I think it is directly related to this concept of being AWAKE, of being present, attuned, attentive to the very moment. It is difficult to be complacent here. Everything, the horrific and the lovely, can be seen. Nothing is hidden. As a friend has said, the highs are higher here and the lows are much lower!

I awake to sound and smell; the pungent taste of the air. We drive and are constantly shifted. I stand still on a swirling street and purposely notice others posed in stillness. A visit to the shops finds empty shelves, or twelve of everything I do not need to buy. A bus has driven off the edge of the earth and 35 people are dead. The T.V. blares out ads for bubble gum and noodles and washing machines, while the woman down the road beats her clothing on a rock. An elephant is accidentally electrocuted by power lines slung too low in a jungle village. My driver who makes the equivalent of $200 per month and has just recovered from some personal and financial losses takes out a loan for a $500 television. There is money here…a lot or a little depending upon your position in society, your karma, your luck… There is passion here…for family, duty, intelligence, God, freedom and at the same time, a lack of freedom. There is brutal hardship here. Corruption here. Laughter here. Some people cannot imagine how India functions, how anyone can claim that India is the world’s next “superpower….” I’ve heard it said by more than one person upset by the seeming disconnection and lack of outrage at the absence of infrastructure that “Indians don’t care about their own country.” I am sometimes as puzzled as anyone…not understanding…exasperated or even angry but I have to say that my experience has shown me that the opposite is true. The problems are immense and some may be insurmountable but it seems there are plenty of people willing to try climbing that mountain, anyway.

The other day, we were invited to spend the day with some Indian homeschoolers. We drove out of Bangalore to an organic farm owned by one of the families. We hiked, the kids swam in a rocky pool in the river, played games, we shared a meal, we laughed and talked of education…what it is, what it means here, what it needs to be for all children.

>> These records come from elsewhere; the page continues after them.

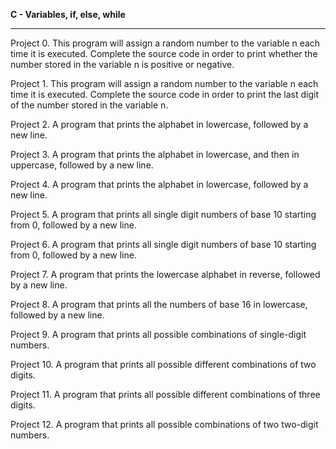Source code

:**C - Variables, if, else, while**
***
Project 0. This program will assign a random number to the variable n each time it is executed. Complete the source code in order to print whether the number stored in the variable n is positive or negative.

Project 1. This program will assign a random number to the variable n each time it is executed. Complete the source code in order to print the last digit of the number stored in the variable n.

Project 2. A program that prints the alphabet in lowercase, followed by a new line.

Project 3. A program that prints the alphabet in lowercase, and then in uppercase, followed by a new line.

Project 4. A program that prints the alphabet in lowercase, followed by a new line.

Project 5. A program that prints all single digit numbers of base 10 starting from 0, followed by a new line.

Project 6. A program that prints all single digit numbers of base 10 starting from 0, followed by a new line.

Project 7. A program that prints the lowercase alphabet in reverse, followed by a new line.

Project 8. A program that prints all the numbers of base 16 in lowercase, followed by a new line.

Project 9. A program that prints all possible combinations of single-digit numbers.

Project 10. A program that prints all possible different combinations of two digits.

Project 11. A program that prints all possible different combinations of three digits.

Project 12. A program that prints all possible combinations of two two-digit numbers.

For several months I’ve been involved with the Bangalore Birth Network, an eclectic group of women working to improve birth experiences and outcomes here in Bangalore. One of our active members has started a mother-to-mother group…the second meeting was standing room only.

One of my closest friends…coordinates an English program for several local government schools. She has many volunteers helping.

Our housekeeper tells me about a young woman with several children that lives near her. The family is very poor and the husband has a drinking problem, so our housekeeper brings her extra food. There have been many instances in which I have seen or been told about similar acts of charity by people who have little extra themselves. Poverty is inhuman but it doesn’t automatically strip away human values.

Numerous charitable organization and non-profit NGO’s exist with large goals such as the eradication of poverty and caste, and the economic uplift of women in India. Some work on a more local level…feeding and educating street children, housing the mentally ill, creating small businesses for local village women.

I won’t be the first or last person to note that people everywhere pretty much have the same needs…to love and be loved, to be respected, to not go hungry, to have adequate shelter, and to raise their children with the hope of a better life. In India, the difference is not in the needs, desires, hopes and fears but in the vast numbers and the vast visibility of who has and has not and what is and is not.

We’ve met artists, activists, adventurers, business people, parents, beggars, children, shopkeepers, domestic workers, farmers, gurus and expats from everywhere. People are poor, rich, hardworking, desperate, angry, enthralled, blessed, weak, strong, hungry, happy…and the world continues to spin on that.